Marc Finaud, membre du Bureau d’IDN
Une réponse
Le projet de « traité Ciel ouvert » n’est ni un caprice idéologique, ni un « désarmez-vous » aux armes de tous types.,
Mais, sans doute, il résulte de l’analyse partagée de la Présidence et autres « verticales du pouvoir » d’une situation stratégique nouvelle, en opportunités comme en menaces.
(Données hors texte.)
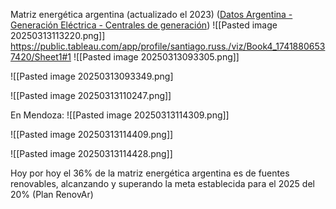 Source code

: Matriz energética argentina (actualizado el 2023) ([Datos Argentina - Generación Eléctrica - Centrales de generación](https://datos.gob.ar/dataset/energia-generacion-electrica---centrales-generacion))
![[Pasted image 20250313113220.png]]
https://public.tableau.com/app/profile/santiago.russ./viz/Book4_17418806537420/Sheet1#1
![[Pasted image 20250313093305.png]]

![[Pasted image 20250313093349.png]

![[Pasted image 20250313110247.png]]

En Mendoza:
![[Pasted image 20250313114309.png]]

![[Pasted image 20250313114409.png]]

![[Pasted image 20250313114428.png]]

Hoy por hoy el 36% de la matriz energética argentina es de fuentes renovables, alcanzando y superando la meta establecida para el 2025 del 20% (Plan RenovAr)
Les usa semblent être restés, de fait, allergiques aux traites internationaux depuis Monroe, en 1823, sur la SdN en 1919, au plan Keynes en 1930, etc, etc. « car tel est leur bon plaisir »…prenant la suite du « Dieu est mon Droit » de la Grande Bretagne…dont ils ont pris aveuglément la suite…car Dieu était leur Droit !
Pourtant, les ouvrages de Navarro et de Yukon Huang sont très clairs, entre autres, sur la Chine. ..Que les démocrates, CIA, etc ne voulaient affronter qu’après réglée la question russe et le contrôle de la Sibérie.
Or, d’une part, la zone russe, bien que plus limitée, semble avoir renoué avec les progrès scientifiques et technologiques, voire humains, pré-1990…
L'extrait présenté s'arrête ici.